Expecting anger or sarcasm in response, i turned to the locals and Native People in the audience to see what their reaction would be. There were a roomful of glassy eyes to respond to the white men’s talk. i could only imagine what they were thinking, how many times they had heard this. Did they dream of dignity behind their clouded eyes? One mother spoke angrily to the need for cleaner, less risky industrial work in the face of a destabilizing climate and a negligent industry, to replace the oil rig work that threatened her husband every time he left for offshore. Another churchwoman spoke against the miles and miles of messed up marsh the industry has left behind just outside Houma, and against tax breaks for these same industries.
“I’m with you, but if we don’t give them tax breaks, they will walk…I couldn’t agree with you more…but it’s hard to convince a company worried about the bottom line…it’s hard to make a company see that spending some money for the benefit of others is the most business-savvy approach.”
Thus the men in charge tell us to lie back and die.
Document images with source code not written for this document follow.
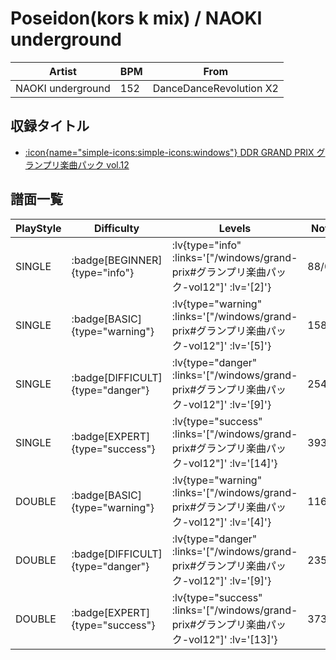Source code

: # Poseidon(kors k mix) / NAOKI underground

|Artist|BPM|From|
|------|---|----|
|NAOKI underground|152|DanceDanceRevolution X2|

## 収録タイトル

- [:icon{name="simple-icons:simple-icons:windows"} DDR GRAND PRIX グランプリ楽曲パック vol.12](/windows/grand-prix#グランプリ楽曲パック-vol12)

## 譜面一覧

|PlayStyle|Difficulty|Levels|Notes|Movie|
|---------|----------|------|-----|-----|
|SINGLE| :badge[BEGINNER]{type="info"} | :lv{type="info" :links='["/windows/grand-prix#グランプリ楽曲パック-vol12"]' :lv='[2]'} |88/0||
|SINGLE| :badge[BASIC]{type="warning"} | :lv{type="warning" :links='["/windows/grand-prix#グランプリ楽曲パック-vol12"]' :lv='[5]'} |158/13||
|SINGLE| :badge[DIFFICULT]{type="danger"} | :lv{type="danger" :links='["/windows/grand-prix#グランプリ楽曲パック-vol12"]' :lv='[9]'} |254/14||
|SINGLE| :badge[EXPERT]{type="success"} | :lv{type="success" :links='["/windows/grand-prix#グランプリ楽曲パック-vol12"]' :lv='[14]'} |393/19||
|DOUBLE| :badge[BASIC]{type="warning"} | :lv{type="warning" :links='["/windows/grand-prix#グランプリ楽曲パック-vol12"]' :lv='[4]'} |116/10||
|DOUBLE| :badge[DIFFICULT]{type="danger"} | :lv{type="danger" :links='["/windows/grand-prix#グランプリ楽曲パック-vol12"]' :lv='[9]'} |235/12||
|DOUBLE| :badge[EXPERT]{type="success"} | :lv{type="success" :links='["/windows/grand-prix#グランプリ楽曲パック-vol12"]' :lv='[13]'} |373/10||
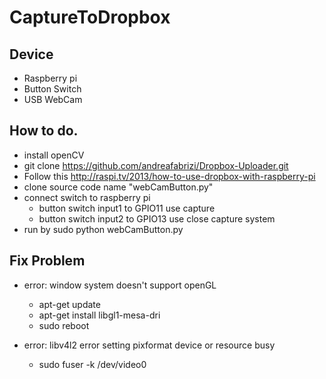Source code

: # CaptureToDropbox

## Device 
* Raspberry pi
* Button Switch
* USB WebCam

## How to do.
* install openCV
* git clone https://github.com/andreafabrizi/Dropbox-Uploader.git
* Follow this http://raspi.tv/2013/how-to-use-dropbox-with-raspberry-pi
* clone source code name "webCamButton.py"
* connect switch to raspberry pi
	- button switch input1 to GPIO11 use capture
	- button switch input2 to GPIO13 use close capture system
* run by sudo python webCamButton.py

## Fix Problem
* error: window system doesn't support openGL
	- apt-get update
	- apt-get install libgl1-mesa-dri
	- sudo reboot

* error: libv4l2 error setting pixformat device or resource busy
	- sudo fuser -k /dev/video0
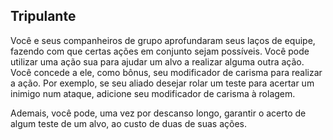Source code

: ## Tripulante

Você e seus companheiros de grupo aprofundaram seus laços de equipe, fazendo com que certas ações em conjunto sejam possíveis. Você pode utilizar uma ação sua para ajudar um alvo a realizar alguma outra ação. Você concede a ele, como bônus, seu modificador de carisma para realizar a ação. Por exemplo, se seu aliado desejar rolar um teste para acertar um inimigo num ataque, adicione seu modificador de carisma à rolagem.

Ademais, você pode, uma vez por descanso longo, garantir o acerto de algum teste de um alvo, ao custo de duas de suas ações.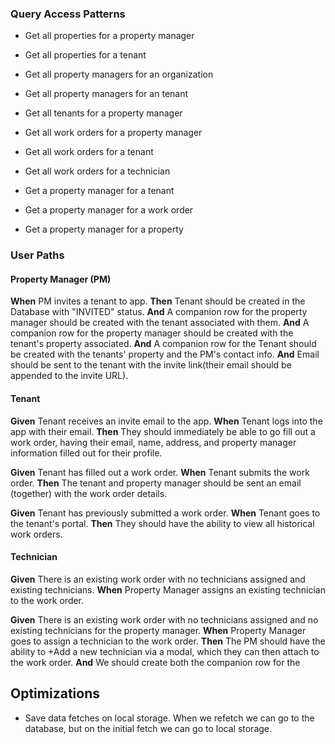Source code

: ### Query Access Patterns

- Get all properties for a property manager
- Get all properties for a tenant

- Get all property managers for an organization
- Get all property managers for an tenant

- Get all tenants for a property manager 

- Get all work orders for a property manager
- Get all work orders for a tenant 
- Get all work orders for a technician 

- Get a property manager for a tenant
- Get a property manager for a work order
- Get a property manager for a property


### User Paths
#### Property Manager (PM)
**When** PM invites a tenant to app.
**Then** Tenant should be created in the Database with "INVITED" status.
**And** A companion row for the property manager should be created with the tenant associated with them. 
**And** A companion row for the property manager should be created with the tenant's property associated. 
**And** A companion row for the Tenant should be created with the tenants' property and the PM's contact info.
**And** Email should be sent to the tenant with the invite link(their email should be appended to the invite URL).

#### Tenant
**Given** Tenant receives an invite email to the app.
**When** Tenant logs into the app with their email.
**Then** They should immediately be able to go fill out a work order, having their email, name, address, and property manager information filled out for their profile.

**Given** Tenant has filled out a work order.
**When** Tenant submits the work order.
**Then** The tenant and property manager should be sent an email (together) with the work order details.

**Given** Tenant has previously submitted a work order.
**When** Tenant goes to the tenant's portal.
**Then** They should have the ability to view all historical work orders.

#### Technician
**Given** There is an existing work order with no technicians assigned and existing technicians.
**When** Property Manager assigns an existing technician to the work order.

**Given** There is an existing work order with no technicians assigned and no existing technicians for the property manager.
**When** Property Manager goes to assign a technician to the work order.
**Then** The PM should have the ability to +Add a new technician via a modal, which they can then attach to the work order.
**And** We should create both the companion row for the 



## Optimizations
- Save data fetches on local storage. When we refetch we can go to the database, but on the initial fetch we can go to local storage.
Even they do not believe the words from their mouths, when they argue that the business plans of the companies weigh heavier in their mind than the people who have thrived on the Good Earth for generations. Because it’s “too hard” to rewrite those plans, and not “savvy.” Our lives are small. we are but bodies– corpses; and they, the necrophiliacs.
So these holes and channels remain, decades after all the oil has been brought to the surface, the money all gone to Houston. The party is over, but our veins remain open, just in case. Just in case numbers come in that make it worth it to suck the last bit of bitumen out of these collapsed plays, busted zits miles underground, long popped. Industry still waits to squeeze them.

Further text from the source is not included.